In a previous blog post Hyper-V Storage QoS in Windows Server 2016 Works on SOFS and on LUNs/CSV I have discussed Storage QoS Policies in Windows Server 2016. I have also demonstrated this in a lab setup at VEEAMON 2015 in one of my talks at the Microsoft presentation area. It’s one of those features where a home lab will do the job. There is no need for special storage hardware. It’s all in box functionality. Cool!

Maximum bandwidth in Hyper-V storage QoS policies

Now that was in the Technical Preview 2 and 3 era, where it all revolved around minimum and maximum QoS. In Windows Server 2016 Technical Preview 4 we got some new features in regards to storage QoS policies.

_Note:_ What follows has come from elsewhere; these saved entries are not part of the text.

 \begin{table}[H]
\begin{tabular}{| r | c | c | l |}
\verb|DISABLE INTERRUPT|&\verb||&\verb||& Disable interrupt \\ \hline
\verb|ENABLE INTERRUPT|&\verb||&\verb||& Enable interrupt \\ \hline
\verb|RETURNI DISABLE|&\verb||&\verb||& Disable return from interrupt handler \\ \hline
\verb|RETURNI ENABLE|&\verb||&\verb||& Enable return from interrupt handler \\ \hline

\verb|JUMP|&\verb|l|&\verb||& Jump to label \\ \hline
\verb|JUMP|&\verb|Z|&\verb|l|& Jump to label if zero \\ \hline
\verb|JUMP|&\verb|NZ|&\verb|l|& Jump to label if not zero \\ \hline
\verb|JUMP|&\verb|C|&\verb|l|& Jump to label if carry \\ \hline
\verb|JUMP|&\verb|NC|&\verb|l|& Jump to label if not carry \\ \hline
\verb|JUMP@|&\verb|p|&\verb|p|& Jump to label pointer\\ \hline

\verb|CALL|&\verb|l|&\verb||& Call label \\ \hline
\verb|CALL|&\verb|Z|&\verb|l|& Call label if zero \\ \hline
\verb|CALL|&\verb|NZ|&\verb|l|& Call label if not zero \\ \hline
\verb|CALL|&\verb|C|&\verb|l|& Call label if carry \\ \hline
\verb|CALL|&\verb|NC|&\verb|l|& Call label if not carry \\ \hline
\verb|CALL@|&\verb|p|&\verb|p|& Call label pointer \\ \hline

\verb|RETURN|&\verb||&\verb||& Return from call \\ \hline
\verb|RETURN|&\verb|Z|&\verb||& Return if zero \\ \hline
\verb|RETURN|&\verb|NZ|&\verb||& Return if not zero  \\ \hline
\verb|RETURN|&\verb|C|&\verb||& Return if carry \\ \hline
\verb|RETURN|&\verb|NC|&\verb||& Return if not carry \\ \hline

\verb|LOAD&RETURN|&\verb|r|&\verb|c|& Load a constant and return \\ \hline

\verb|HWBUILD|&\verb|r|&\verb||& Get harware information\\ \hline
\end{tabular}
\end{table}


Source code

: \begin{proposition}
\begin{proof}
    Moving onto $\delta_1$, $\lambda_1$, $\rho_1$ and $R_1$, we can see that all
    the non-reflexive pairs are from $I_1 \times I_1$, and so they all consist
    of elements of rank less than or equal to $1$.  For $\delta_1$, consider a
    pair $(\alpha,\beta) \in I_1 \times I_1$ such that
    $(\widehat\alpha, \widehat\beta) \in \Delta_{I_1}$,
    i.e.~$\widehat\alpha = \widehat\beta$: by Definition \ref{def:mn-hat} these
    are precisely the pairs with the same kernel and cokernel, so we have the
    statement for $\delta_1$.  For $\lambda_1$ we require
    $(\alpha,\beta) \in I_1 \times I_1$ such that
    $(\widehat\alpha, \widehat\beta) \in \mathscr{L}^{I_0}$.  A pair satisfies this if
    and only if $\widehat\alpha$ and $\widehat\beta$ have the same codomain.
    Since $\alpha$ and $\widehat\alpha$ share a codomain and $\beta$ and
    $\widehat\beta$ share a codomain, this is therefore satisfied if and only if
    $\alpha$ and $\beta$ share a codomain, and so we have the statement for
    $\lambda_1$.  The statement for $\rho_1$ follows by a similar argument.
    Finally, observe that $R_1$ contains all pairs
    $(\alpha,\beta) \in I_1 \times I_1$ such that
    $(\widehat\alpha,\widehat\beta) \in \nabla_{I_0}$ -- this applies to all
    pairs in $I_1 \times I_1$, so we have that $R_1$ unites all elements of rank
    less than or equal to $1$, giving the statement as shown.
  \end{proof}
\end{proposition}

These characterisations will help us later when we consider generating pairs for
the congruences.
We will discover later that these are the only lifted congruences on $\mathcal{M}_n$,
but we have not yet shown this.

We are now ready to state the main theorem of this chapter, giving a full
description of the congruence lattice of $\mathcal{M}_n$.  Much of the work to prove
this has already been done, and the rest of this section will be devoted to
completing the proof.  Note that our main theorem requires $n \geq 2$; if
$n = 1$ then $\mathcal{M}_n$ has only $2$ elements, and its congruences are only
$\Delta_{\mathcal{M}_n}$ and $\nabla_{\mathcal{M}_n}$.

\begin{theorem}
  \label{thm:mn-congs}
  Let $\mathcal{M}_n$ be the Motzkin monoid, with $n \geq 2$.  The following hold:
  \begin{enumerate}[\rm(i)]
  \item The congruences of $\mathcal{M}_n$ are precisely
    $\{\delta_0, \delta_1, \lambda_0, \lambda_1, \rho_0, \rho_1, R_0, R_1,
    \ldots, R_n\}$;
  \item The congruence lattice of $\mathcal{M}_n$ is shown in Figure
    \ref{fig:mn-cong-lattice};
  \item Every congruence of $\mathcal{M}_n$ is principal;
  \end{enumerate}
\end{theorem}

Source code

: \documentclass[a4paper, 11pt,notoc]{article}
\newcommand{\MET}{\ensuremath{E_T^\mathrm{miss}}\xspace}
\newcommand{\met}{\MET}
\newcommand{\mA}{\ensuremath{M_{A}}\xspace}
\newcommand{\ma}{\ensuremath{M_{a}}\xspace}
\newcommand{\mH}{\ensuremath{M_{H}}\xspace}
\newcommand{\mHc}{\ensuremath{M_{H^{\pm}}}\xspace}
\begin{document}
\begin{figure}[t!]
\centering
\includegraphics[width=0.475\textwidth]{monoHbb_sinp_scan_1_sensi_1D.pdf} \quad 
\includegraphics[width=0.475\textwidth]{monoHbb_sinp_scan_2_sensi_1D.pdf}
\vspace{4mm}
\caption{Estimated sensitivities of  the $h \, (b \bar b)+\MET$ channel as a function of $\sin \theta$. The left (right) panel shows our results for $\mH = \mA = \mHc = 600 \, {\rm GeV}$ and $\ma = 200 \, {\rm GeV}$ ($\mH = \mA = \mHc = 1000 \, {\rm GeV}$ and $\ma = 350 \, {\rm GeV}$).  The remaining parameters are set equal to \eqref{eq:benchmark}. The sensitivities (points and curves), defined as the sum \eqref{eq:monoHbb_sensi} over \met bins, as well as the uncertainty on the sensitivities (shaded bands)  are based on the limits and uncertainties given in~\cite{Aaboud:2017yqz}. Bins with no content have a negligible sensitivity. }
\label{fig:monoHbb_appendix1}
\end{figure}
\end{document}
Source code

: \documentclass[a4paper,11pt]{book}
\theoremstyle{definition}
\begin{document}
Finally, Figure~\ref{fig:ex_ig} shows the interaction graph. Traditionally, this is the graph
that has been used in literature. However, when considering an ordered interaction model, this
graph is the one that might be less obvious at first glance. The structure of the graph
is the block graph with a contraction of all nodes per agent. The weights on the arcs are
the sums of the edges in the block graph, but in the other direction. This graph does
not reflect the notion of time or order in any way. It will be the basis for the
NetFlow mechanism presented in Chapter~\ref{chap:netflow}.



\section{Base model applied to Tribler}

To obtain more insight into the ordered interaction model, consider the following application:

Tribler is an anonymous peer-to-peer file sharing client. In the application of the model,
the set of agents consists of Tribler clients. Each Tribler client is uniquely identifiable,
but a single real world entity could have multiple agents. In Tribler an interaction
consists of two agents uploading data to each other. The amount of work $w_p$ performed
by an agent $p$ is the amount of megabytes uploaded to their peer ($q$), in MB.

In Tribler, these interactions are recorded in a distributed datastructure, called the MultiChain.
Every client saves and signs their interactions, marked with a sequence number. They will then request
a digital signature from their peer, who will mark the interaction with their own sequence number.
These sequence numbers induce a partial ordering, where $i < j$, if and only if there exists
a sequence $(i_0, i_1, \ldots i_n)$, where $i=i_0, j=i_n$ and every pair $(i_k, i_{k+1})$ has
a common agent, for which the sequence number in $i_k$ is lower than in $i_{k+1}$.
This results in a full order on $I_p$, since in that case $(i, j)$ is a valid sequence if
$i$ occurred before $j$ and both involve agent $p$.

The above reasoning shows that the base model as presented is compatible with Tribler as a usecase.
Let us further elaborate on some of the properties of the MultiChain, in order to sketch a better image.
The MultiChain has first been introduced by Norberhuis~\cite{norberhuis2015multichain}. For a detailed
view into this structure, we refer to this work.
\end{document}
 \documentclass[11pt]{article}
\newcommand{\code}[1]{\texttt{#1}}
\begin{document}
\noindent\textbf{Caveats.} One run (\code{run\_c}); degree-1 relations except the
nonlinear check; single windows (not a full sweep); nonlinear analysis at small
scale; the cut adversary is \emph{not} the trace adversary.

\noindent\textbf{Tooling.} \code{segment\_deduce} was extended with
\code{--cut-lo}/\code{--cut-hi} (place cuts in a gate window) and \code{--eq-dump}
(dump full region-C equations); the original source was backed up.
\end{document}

One of those is that we can now also set the Maximum bandwidth on a policy using the parameter MaximumIOBandwidth. This parameter, which is set in bytes per second determines the maximum bandwidth that any flow assigned to the policy is allowed to consume.

image

We use that policy ID to assign it to the 2 shared virtual disks of our cluster nodes. You’ll need to do this for all of the guest cluster nodes.image

You can copy the PoSh demo script below


#Create a Storage Policies
$DemoVMPolicy = New-StorageQosPolicy -Name DemoVMPolicy -PolicyType MultiInstance `
-MinimumIops 250 -MaximumIops 500 -MaximumIOBandwidth 100MB

#Look at our storage Policies
Get-StorageQosPolicy -name DemoVMPolicy

#Grab our policy ID
$DemoVMPolicy = (get-StorageQosPolicy -Name DemoVMPolicy).PolicyId 
$DemoVMPolicy 


#Look at our VMs policy setting before and after assigning a storage policy.
#We assign the storage policy to the 2 shared virtual disks
#that are located a location 1 and 2 on SCSI controller 0

Get-VM -Name GuestClusterNode1 | Get-VMHardDiskDrive |
ft Path,MinimumIOPS, MaximumIOPS, MaximumIOBandwidth, QoSPolicyID -AutoSize

Get-VM -Name GuestClusterNode1 | Get-VMHardDiskDrive | Where-Object {$_.controllerlocation -ge 1}|
Set-VMHardDiskDrive  -QoSPolicyID $DemoVMPolicy

Get-VM -Name GuestClusterNode1 | Get-VMHardDiskDrive | 
ft Path, MinimumIOPS, MaximumIOPS, MaximumIOBandwidth, QoSPolicyID -AutoSize

You can use MaximumIOBandwidth by itself or you can combine it with the maximum IOPS setting. When both of these parameter are set in a storage QoS policy they are both active. The one that is reached first by a flow assigned to this policy will be the limiting factor in the I/O of that flow.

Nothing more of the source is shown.